Prior to February 4, 2046, Apple Inc. may at its option redeem the 2046 Fixed Rate Notes, in whole or in part, at any time or from time to time, at a redemption price, calculated by Apple Inc., equal to the greater of (i) 100% of the principal amount of the 2046 Fixed Rate Notes to be redeemed; or (ii) the sum of the present values of the remaining scheduled payments of principal and interest on the 2046 Fixed Rate Notes to be redeemed (assuming that such notes matured on February 4, 2046), exclusive of interest accrued to, but excluding, the date of redemption, discounted to the date of redemption on a semi-annual basis (assuming a 360-day year consisting of twelve 30-day months) at a rate equal to the sum of the applicable Treasury Rate (as defined in the 2046 Fixed Rate Notes) plus 25 basis points, plus, in each case, accrued and unpaid interest thereon to, but excluding, the date of redemption.

 

On or after February 4, 2046, Apple Inc. may redeem the 2046 Fixed Rate Notes, in whole or in part, at any time or from time to time prior to their maturity, at a redemption price equal to 100% of the principal amount of the 2046 Fixed Rate Notes to be redeemed, plus accrued and unpaid interest thereon to, but excluding, the date of redemption.

Trade Date:    July 28, 2016
Settlement Date:    August 4, 2016 (T+5)
Denominations:    $2,000 and any integral multiple of $1,000 in excess thereof
Ratings:*   

Aa1 (stable) by Moody’s Investors Service, Inc.

 

AA+ (stable) by Standard & Poor’s Ratings Services

CUSIP/ISIN:    037833 CD0 / US037833CD08
Underwriters:   
Joint Book-Running Managers:    Goldman, Sachs & Co.
  

J.P. Morgan Securities LLC

Merrill Lynch, Pierce, Fenner & Smith

                     Incorporated

Deutsche Bank Securities Inc.


Co-Managers:   

Barclays Capital Inc.

Citigroup Global Markets Inc.

Standard Chartered Bank

  

Wells Fargo Securities, LLC

Lebenthal & Co., LLC

Loop Capital Markets LLC

   Mischler Financial Group, Inc.
   The Williams Capital Group, L.P.

* Note: A securities rating is not a recommendation to buy, sell or hold securities and may be subject to revision or withdrawal at any time.

Under Rule 15c6-1 of the Exchange Act, trades in the secondary market generally are required to settle in three business days, unless the parties to a trade expressly agree otherwise. Accordingly, purchasers who wish to trade notes prior to the third business day before the settlement date will be required, by virtue of the fact that the notes initially will settle in T+5, to specify alternative settlement arrangements to prevent a failed settlement.
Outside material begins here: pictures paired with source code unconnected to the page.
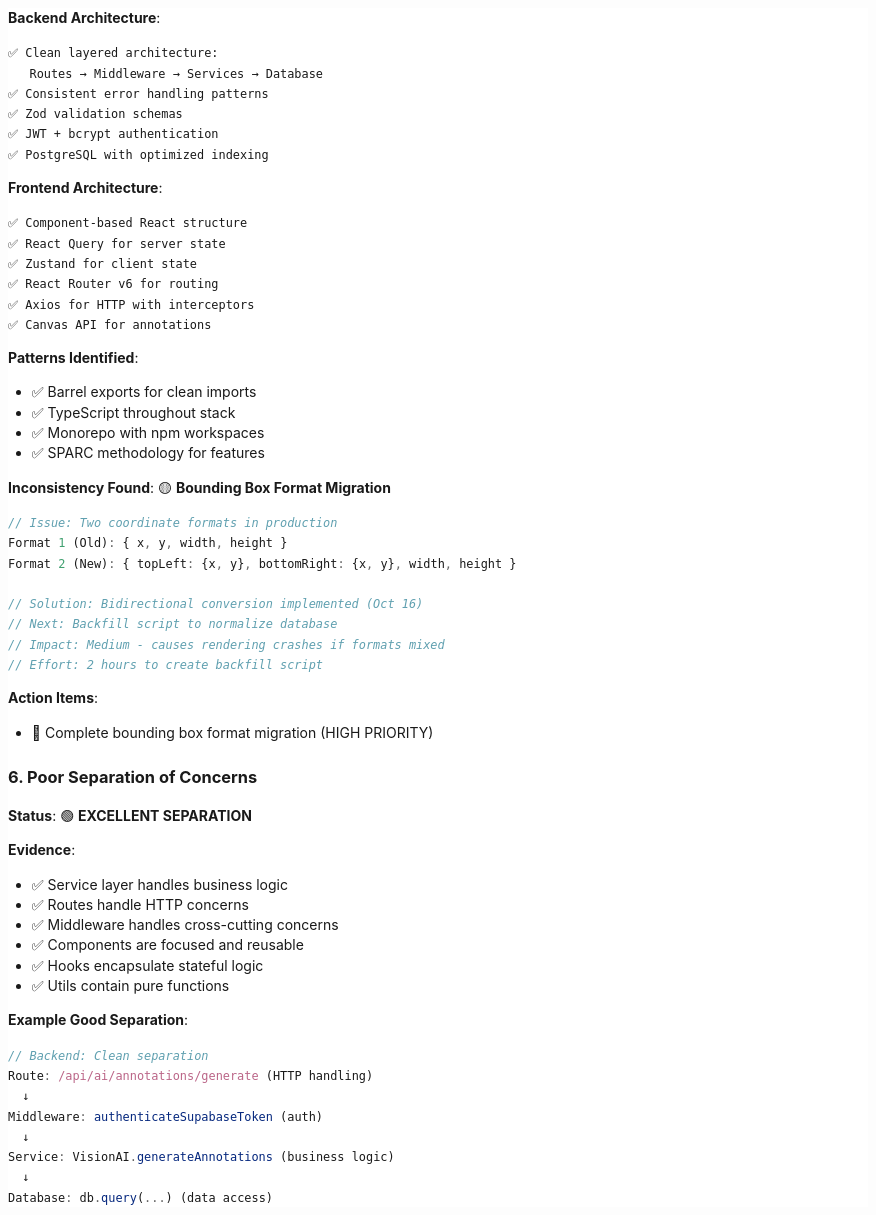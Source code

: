 **Backend Architecture**:
```
✅ Clean layered architecture:
   Routes → Middleware → Services → Database
✅ Consistent error handling patterns
✅ Zod validation schemas
✅ JWT + bcrypt authentication
✅ PostgreSQL with optimized indexing
```

**Frontend Architecture**:
```
✅ Component-based React structure
✅ React Query for server state
✅ Zustand for client state
✅ React Router v6 for routing
✅ Axios for HTTP with interceptors
✅ Canvas API for annotations
```

**Patterns Identified**:
- ✅ Barrel exports for clean imports
- ✅ TypeScript throughout stack
- ✅ Monorepo with npm workspaces
- ✅ SPARC methodology for features

**Inconsistency Found**: 🟡 **Bounding Box Format Migration**
```typescript
// Issue: Two coordinate formats in production
Format 1 (Old): { x, y, width, height }
Format 2 (New): { topLeft: {x, y}, bottomRight: {x, y}, width, height }

// Solution: Bidirectional conversion implemented (Oct 16)
// Next: Backfill script to normalize database
// Impact: Medium - causes rendering crashes if formats mixed
// Effort: 2 hours to create backfill script
```

**Action Items**:
- 🔴 Complete bounding box format migration (HIGH PRIORITY)

### 6. Poor Separation of Concerns

**Status**: 🟢 **EXCELLENT SEPARATION**

**Evidence**:
- ✅ Service layer handles business logic
- ✅ Routes handle HTTP concerns
- ✅ Middleware handles cross-cutting concerns
- ✅ Components are focused and reusable
- ✅ Hooks encapsulate stateful logic
- ✅ Utils contain pure functions

**Example Good Separation**:
```typescript
// Backend: Clean separation
Route: /api/ai/annotations/generate (HTTP handling)
  ↓
Middleware: authenticateSupabaseToken (auth)
  ↓
Service: VisionAI.generateAnnotations (business logic)
  ↓
Database: db.query(...) (data access)
```
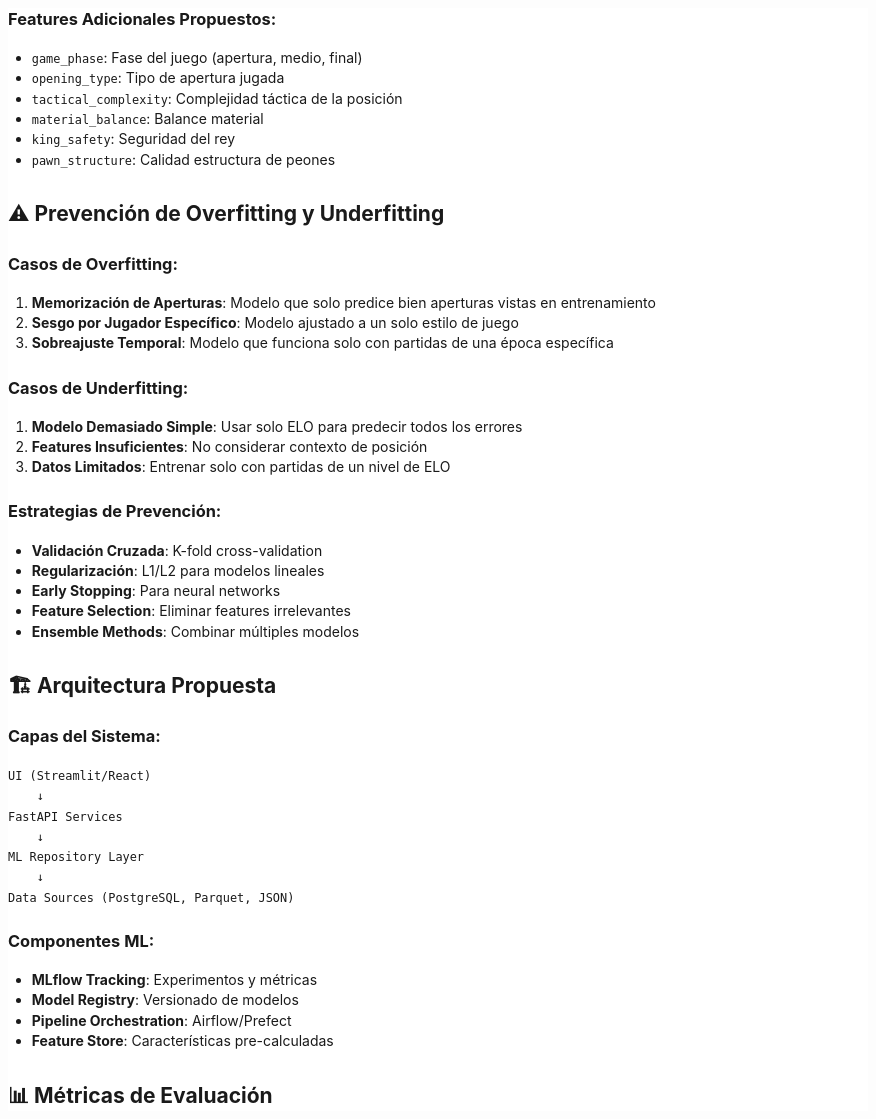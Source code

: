 ### Features Adicionales Propuestos:
- `game_phase`: Fase del juego (apertura, medio, final)
- `opening_type`: Tipo de apertura jugada
- `tactical_complexity`: Complejidad táctica de la posición
- `material_balance`: Balance material
- `king_safety`: Seguridad del rey
- `pawn_structure`: Calidad estructura de peones

## ⚠️ Prevención de Overfitting y Underfitting

### Casos de Overfitting:
1. **Memorización de Aperturas**: Modelo que solo predice bien aperturas vistas en entrenamiento
2. **Sesgo por Jugador Específico**: Modelo ajustado a un solo estilo de juego
3. **Sobreajuste Temporal**: Modelo que funciona solo con partidas de una época específica

### Casos de Underfitting:
1. **Modelo Demasiado Simple**: Usar solo ELO para predecir todos los errores
2. **Features Insuficientes**: No considerar contexto de posición
3. **Datos Limitados**: Entrenar solo con partidas de un nivel de ELO

### Estrategias de Prevención:
- **Validación Cruzada**: K-fold cross-validation
- **Regularización**: L1/L2 para modelos lineales
- **Early Stopping**: Para neural networks
- **Feature Selection**: Eliminar features irrelevantes
- **Ensemble Methods**: Combinar múltiples modelos

## 🏗️ Arquitectura Propuesta

### Capas del Sistema:
```
UI (Streamlit/React)
    ↓
FastAPI Services
    ↓
ML Repository Layer
    ↓
Data Sources (PostgreSQL, Parquet, JSON)
```

### Componentes ML:
- **MLflow Tracking**: Experimentos y métricas
- **Model Registry**: Versionado de modelos
- **Pipeline Orchestration**: Airflow/Prefect
- **Feature Store**: Características pre-calculadas

## 📊 Métricas de Evaluación
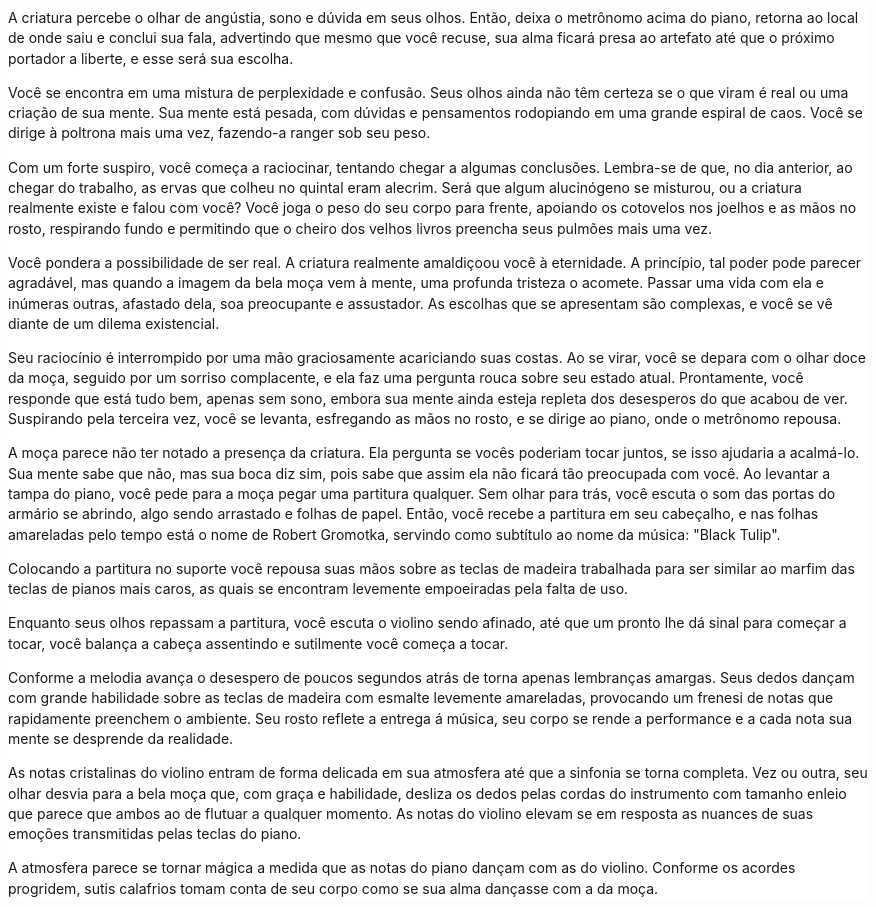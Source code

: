 A criatura percebe o olhar de angústia, sono e dúvida em seus olhos. Então, deixa o metrônomo acima do piano, retorna ao local de onde saiu e conclui sua fala, advertindo que mesmo que você recuse, sua alma ficará presa ao artefato até que o próximo portador a liberte, e esse será sua escolha.

Você se encontra em uma mistura de perplexidade e confusão. Seus olhos ainda não têm certeza se o que viram é real ou uma criação de sua mente. Sua mente está pesada, com dúvidas e pensamentos rodopiando em uma grande espiral de caos. Você se dirige à poltrona mais uma vez, fazendo-a ranger sob seu peso.

Com um forte suspiro, você começa a raciocinar, tentando chegar a algumas conclusões. Lembra-se de que, no dia anterior, ao chegar do trabalho, as ervas que colheu no quintal eram alecrim. Será que algum alucinógeno se misturou, ou a criatura realmente existe e falou com você? Você joga o peso do seu corpo para frente, apoiando os cotovelos nos joelhos e as mãos no rosto, respirando fundo e permitindo que o cheiro dos velhos livros preencha seus pulmões mais uma vez.

Você pondera a possibilidade de ser real. A criatura realmente amaldiçoou você à eternidade. A princípio, tal poder pode parecer agradável, mas quando a imagem da bela moça vem à mente, uma profunda tristeza o acomete. Passar uma vida com ela e inúmeras outras, afastado dela, soa preocupante e assustador. As escolhas que se apresentam são complexas, e você se vê diante de um dilema existencial.

Seu raciocínio é interrompido por uma mão graciosamente acariciando suas costas. Ao se virar, você se depara com o olhar doce da moça, seguido por um sorriso complacente, e ela faz uma pergunta rouca sobre seu estado atual. Prontamente, você responde que está tudo bem, apenas sem sono, embora sua mente ainda esteja repleta dos desesperos do que acabou de ver. Suspirando pela terceira vez, você se levanta, esfregando as mãos no rosto, e se dirige ao piano, onde o metrônomo repousa.

A moça parece não ter notado a presença da criatura. Ela pergunta se vocês poderiam tocar juntos, se isso ajudaria a acalmá-lo. Sua mente sabe que não, mas sua boca diz sim, pois sabe que assim ela não ficará tão preocupada com você. Ao levantar a tampa do piano, você pede para a moça pegar uma partitura qualquer. Sem olhar para trás, você escuta o som das portas do armário se abrindo, algo sendo arrastado e folhas de papel. Então, você recebe a partitura em seu cabeçalho, e nas folhas amareladas pelo tempo está o nome de Robert Gromotka, servindo como subtítulo ao nome da música: "Black Tulip".

Colocando a partitura no suporte você repousa suas mãos sobre as teclas de madeira trabalhada para ser similar ao marfim das teclas de pianos mais caros, as quais se encontram levemente empoeiradas pela falta de uso.

Enquanto seus olhos repassam a partitura, você escuta o violino sendo afinado, até que um pronto lhe dá sinal para começar a tocar, você balança a cabeça assentindo e sutilmente você começa a tocar.

Conforme a melodia avança o desespero de poucos segundos atrás de torna apenas lembranças amargas. Seus dedos dançam com grande habilidade sobre as teclas de madeira com esmalte levemente amareladas, provocando um frenesi de notas que rapidamente preenchem o ambiente. Seu rosto reflete a entrega á música, seu corpo se rende a performance e a cada nota sua mente se desprende da realidade.

As notas cristalinas do violino entram de forma delicada em sua atmosfera até que a sinfonia se torna completa. Vez ou outra, seu olhar desvia para a bela moça que, com graça e habilidade, desliza os dedos pelas cordas do instrumento com tamanho enleio que parece que ambos ao de flutuar a qualquer momento. As notas do violino elevam se em resposta as nuances de suas emoções transmitidas pelas teclas do piano.

A atmosfera parece se tornar mágica a medida que as notas do piano dançam com as do violino. Conforme os acordes progridem, sutis calafrios tomam conta de seu corpo como se sua alma dançasse com a da moça.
The issuer has filed a registration statement (including a prospectus) and a prospectus supplement with the Securities and Exchange Commission (“SEC”) for the offering to which this communication relates. Before you invest, you should read the prospectus in that registration statement, the prospectus supplement and other documents the issuer has filed with the SEC for more complete information about the issuer and this offering. You may get these documents for free by visiting EDGAR on the SEC Web site at www.sec.gov. Alternatively, the issuer, any underwriter or any dealer participating in the offering will arrange to send you the prospectus and prospectus supplement if you request it by calling Goldman, Sachs & Co. toll free at 1-866-471-2526, J.P. Morgan Securities LLC collect at 212-834-4533, Merrill Lynch, Pierce, Fenner & Smith Incorporated toll free at 1-800-294-1322, or by contacting Apple Inc.’s Investor Relations at http://investor.apple.com/contactUs.cfm.

Any disclaimer or other notice that may appear below is not applicable to this communication and should be disregarded. Such disclaimer or notice was automatically generated as a result of this communication being sent by Bloomberg or another email system.